Ads in LLMs

Where we are now: ads are going live in ChatGPT

Advertising in large language models has shifted from speculation to reality. OpenAI has begun rolling out ads inside ChatGPT in a controlled test, marking the first major move by a generative AI platform to monetise its conversational product. (OpenAI)

This initial phase is highly selective:

  • Ads are currently only being shown to logged-in users of ChatGPT’s free tier and the lower-tier Go subscription in the United States. (OpenAI)
  • Paid tiers such as Plus, Pro, Business, and Enterprise remain ad-free. (OpenAI Help Center)
  • Advertisers must commit a significant minimum spend (reported at around $200,000) to participate in the early OpenAI Ad Pilot Program. (The Business Brief)

Costs per thousand impressions (CPMs) in early reporting are suggested to be significantly higher than many traditional digital channels. (Financial Times)

How the ads are being shown

OpenAI emphasises that ads are:

  • Clearly labelled and visually separate from the AI’s responses
  • Placed below responses rather than embedded inside them
  • Selected to be relevant to the user’s conversation topic, chat history and interactions within the limits of the test
  • Not used to influence what ChatGPT writes in response to prompts; OpenAI says answers remain independent and unbiased. (OpenAI)

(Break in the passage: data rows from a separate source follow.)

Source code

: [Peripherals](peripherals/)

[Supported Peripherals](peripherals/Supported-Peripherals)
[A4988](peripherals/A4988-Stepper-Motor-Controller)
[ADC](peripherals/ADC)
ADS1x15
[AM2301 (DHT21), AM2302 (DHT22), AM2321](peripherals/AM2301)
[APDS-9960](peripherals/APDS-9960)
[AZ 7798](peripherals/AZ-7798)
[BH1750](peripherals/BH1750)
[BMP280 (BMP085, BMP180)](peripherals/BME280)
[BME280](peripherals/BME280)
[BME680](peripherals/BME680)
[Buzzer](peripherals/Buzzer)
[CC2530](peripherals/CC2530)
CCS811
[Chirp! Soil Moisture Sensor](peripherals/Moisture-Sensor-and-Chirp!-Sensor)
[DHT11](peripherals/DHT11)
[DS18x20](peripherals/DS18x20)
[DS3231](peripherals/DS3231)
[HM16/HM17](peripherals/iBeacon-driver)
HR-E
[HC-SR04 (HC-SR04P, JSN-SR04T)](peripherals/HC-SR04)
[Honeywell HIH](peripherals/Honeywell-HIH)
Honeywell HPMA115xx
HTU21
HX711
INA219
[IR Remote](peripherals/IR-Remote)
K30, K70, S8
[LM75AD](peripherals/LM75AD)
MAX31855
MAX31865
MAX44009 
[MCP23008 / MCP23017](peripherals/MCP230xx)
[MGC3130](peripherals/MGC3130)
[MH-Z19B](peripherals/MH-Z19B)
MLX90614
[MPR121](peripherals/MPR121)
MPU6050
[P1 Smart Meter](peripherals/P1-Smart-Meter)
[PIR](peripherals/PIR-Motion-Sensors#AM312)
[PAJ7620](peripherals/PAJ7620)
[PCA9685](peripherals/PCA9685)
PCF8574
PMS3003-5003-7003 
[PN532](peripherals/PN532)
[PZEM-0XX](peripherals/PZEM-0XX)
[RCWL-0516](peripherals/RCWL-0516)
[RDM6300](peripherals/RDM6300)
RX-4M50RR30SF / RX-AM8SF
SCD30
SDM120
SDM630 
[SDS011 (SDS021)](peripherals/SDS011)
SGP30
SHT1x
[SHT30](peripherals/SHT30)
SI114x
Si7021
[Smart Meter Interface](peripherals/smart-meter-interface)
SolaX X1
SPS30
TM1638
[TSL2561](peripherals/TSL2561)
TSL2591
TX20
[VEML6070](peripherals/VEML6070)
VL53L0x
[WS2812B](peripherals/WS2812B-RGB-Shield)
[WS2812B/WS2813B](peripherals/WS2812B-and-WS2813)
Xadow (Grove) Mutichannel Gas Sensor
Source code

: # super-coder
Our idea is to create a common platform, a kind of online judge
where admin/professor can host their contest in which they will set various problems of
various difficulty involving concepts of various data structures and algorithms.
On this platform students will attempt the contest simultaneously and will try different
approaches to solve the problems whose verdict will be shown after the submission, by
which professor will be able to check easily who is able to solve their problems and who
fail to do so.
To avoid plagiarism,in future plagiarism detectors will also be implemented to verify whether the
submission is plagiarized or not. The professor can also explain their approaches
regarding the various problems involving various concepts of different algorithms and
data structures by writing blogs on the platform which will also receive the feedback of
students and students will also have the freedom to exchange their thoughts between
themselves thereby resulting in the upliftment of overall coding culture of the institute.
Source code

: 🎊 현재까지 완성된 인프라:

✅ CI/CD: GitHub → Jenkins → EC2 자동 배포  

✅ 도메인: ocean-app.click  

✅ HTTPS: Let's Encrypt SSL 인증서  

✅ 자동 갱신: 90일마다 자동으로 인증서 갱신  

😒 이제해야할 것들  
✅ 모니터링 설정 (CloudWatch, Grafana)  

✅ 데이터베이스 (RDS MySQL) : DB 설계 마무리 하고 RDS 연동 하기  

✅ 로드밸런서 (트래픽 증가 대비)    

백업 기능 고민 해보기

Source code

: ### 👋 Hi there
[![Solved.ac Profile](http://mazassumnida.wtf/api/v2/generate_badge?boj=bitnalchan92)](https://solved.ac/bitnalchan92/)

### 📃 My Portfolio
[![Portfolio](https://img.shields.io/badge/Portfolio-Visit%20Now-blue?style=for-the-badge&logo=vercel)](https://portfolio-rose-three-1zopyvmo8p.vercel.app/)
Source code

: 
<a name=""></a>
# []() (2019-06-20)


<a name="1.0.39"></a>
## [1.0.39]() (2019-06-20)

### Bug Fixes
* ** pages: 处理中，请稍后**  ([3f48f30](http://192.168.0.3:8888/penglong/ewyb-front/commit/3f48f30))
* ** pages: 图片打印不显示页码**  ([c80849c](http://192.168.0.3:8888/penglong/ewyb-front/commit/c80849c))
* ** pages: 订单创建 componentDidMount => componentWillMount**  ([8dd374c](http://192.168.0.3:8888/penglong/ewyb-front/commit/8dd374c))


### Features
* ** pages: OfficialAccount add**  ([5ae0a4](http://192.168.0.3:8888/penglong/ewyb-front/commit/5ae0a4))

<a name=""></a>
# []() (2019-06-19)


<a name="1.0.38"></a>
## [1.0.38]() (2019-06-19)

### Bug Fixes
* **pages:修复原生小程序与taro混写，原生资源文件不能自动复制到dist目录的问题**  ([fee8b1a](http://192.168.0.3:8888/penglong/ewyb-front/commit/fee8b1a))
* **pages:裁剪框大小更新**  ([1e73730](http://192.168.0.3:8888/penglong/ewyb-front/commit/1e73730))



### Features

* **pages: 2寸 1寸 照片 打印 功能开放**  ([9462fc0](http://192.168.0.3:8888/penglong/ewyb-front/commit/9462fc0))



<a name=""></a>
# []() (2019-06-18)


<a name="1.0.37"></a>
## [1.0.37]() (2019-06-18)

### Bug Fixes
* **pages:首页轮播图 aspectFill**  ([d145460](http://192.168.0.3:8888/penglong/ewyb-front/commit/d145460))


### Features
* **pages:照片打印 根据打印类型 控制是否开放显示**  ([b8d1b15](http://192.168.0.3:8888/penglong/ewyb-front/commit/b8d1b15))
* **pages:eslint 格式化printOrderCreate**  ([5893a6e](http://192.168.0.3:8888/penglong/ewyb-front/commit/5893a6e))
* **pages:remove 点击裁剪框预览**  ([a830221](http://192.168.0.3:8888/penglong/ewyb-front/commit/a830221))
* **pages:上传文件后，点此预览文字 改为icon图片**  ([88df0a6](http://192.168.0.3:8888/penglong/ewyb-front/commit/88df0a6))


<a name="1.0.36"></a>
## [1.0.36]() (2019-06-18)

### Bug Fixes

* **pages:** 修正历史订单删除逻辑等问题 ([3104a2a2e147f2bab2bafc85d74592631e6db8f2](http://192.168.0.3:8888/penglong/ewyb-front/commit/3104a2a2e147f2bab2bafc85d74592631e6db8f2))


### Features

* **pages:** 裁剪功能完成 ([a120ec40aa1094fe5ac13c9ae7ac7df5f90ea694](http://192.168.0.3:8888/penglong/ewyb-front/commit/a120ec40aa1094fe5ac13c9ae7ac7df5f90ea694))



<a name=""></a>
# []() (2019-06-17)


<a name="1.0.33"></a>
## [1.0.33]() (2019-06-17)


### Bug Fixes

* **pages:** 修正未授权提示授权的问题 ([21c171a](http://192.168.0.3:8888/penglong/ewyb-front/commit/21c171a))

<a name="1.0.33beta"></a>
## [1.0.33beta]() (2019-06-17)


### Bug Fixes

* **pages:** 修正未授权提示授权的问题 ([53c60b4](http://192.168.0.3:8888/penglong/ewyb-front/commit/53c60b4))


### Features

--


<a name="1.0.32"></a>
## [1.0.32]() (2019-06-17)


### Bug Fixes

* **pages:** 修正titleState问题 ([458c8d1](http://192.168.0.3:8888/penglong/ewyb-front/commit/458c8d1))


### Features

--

There are also privacy and control measures in place, such as the ability for users to dismiss ads, delete ad-related history, and toggle personalisation settings. (Search Engine Land)

Example Ad from OpenAI

Why this matters

For brands and paid media strategies, this development has several important implications:

  1. A new high-intent media environment
    ChatGPT sits at the intersection of search, research and decision-making. Ads here reach users during moments of high intent; something that could be powerful for upper-funnel visibility and product discovery.
  2. Early access is premium and limited
    With high minimum buys and a pilot structure, this is not a mass-market self-serve channel yet. It is attracting enterprise budgets and major advertisers first.
  3. Trust and experience are central to adoption
    OpenAI is testing these ads cautiously, clearly labelled and separate, to protect user trust and retain the integrity of responses. That said, the wider LLM ecosystem is debating the role of advertising, with some competitors explicitly rejecting ads to maintain neutrality and user trust. (The Verge)
  4. Potential future formats and sophistication
    OpenAI has signalled it will explore additional ad formats, targeting models and interaction types as it learns from early performance and user feedback. (OpenAI)

What this isn’t yet

  • This is not yet a widely available, global advertising channel
  • It is not currently self-serve
  • Paid tiers remain ad-free for now, meaning the opportunity is initially tied to free / lower-tier user segments
  • There is no evidence yet that ads influence model responses, despite more recent developer code suggesting this could be explored later

What to expect next

As OpenAI and partners refine this early product, we anticipate:

  • Broader availability beyond the US
  • Expanded advertiser access models (beyond the high minimum spend)
  • New measurement and attribution challenges unique to conversational AI environments
  • Debate and scrutiny around how ads interact with trust, transparency and relevance

For now, LLM advertising is in its early, high-value stage. It has the potential to reshape how brands reach audiences in AI-driven discovery moments, but it is not yet a mainstream paid media channel.